With schools back and out of office emails a distant memory, a candidate driven market will make this last quarter of the year extremely competitive for businesses that are hiring. With plenty of open vacancies for individuals to browse through, recruiters and hiring managers often try to think of content to catch candidates’ attention by placing engaging phrases in their job adverts. But what if these commonly used “stock phrases” are the reason that your applicants are being spooked?
Don’t think you’re a culprit? Well, according to an article in the Wall Street Journal, some of the top phrases that turn off job seekers are listed below along with their suspected alternative meanings...I bet you've been guilty of a few of them...

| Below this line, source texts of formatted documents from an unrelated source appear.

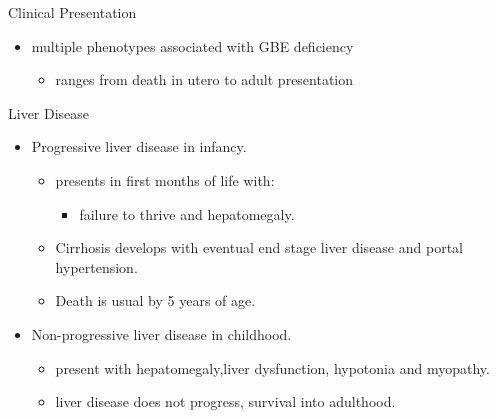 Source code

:\documentclass[presentation, smaller]{beamer}
\begin{document}
\begin{frame}[label={sec:org2e6f764}]{Clinical Presentation}
\begin{itemize}
\item multiple phenotypes associated with GBE deficiency
\begin{itemize}
\item ranges from death in utero to adult presentation
\end{itemize}
\end{itemize}

\begin{block}{Liver Disease}
\begin{itemize}
\item Progressive liver disease in infancy.
\begin{itemize}
\item presents in first months of life with:
\begin{itemize}
\item failure to thrive and hepatomegaly.
\end{itemize}
\item Cirrhosis develops with eventual end stage liver disease and portal hypertension.
\item Death is usual by 5 years of age.
\end{itemize}
\item Non-progressive liver disease in childhood.
\begin{itemize}
\item present with hepatomegaly,liver dysfunction, hypotonia and
myopathy.
\item liver disease does not progress, survival into adulthood.
\end{itemize}
\end{itemize}
\end{block}
\end{frame}
\end{document}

"must handle stress well" - lack of support and an unrealistic workload
"work hard and play hard" - working after hours is deemed normal but you do get a free drink once a month
"willing to wear many hats" - unclear responsibilities and direction
"responsibilities may include those outside the job description" - the dogsbody expect overtime with no additional pay
"we're one big family" - you may be spoken to out of turn and inappropriately
"looking for self-starters" - you are going to be thrown in the deep end
"opportunity in a fast-paced environment" - fast track to burn out with no work-life balance
And it isn't just the information that is present in an advert that seems to be spooking candidates, but also the information that isn't. "In fact, 65% of workers said that failing to specify a job's salary range was the biggest no-no for them, according to a recent Paychex survey of more than 800 job seekers."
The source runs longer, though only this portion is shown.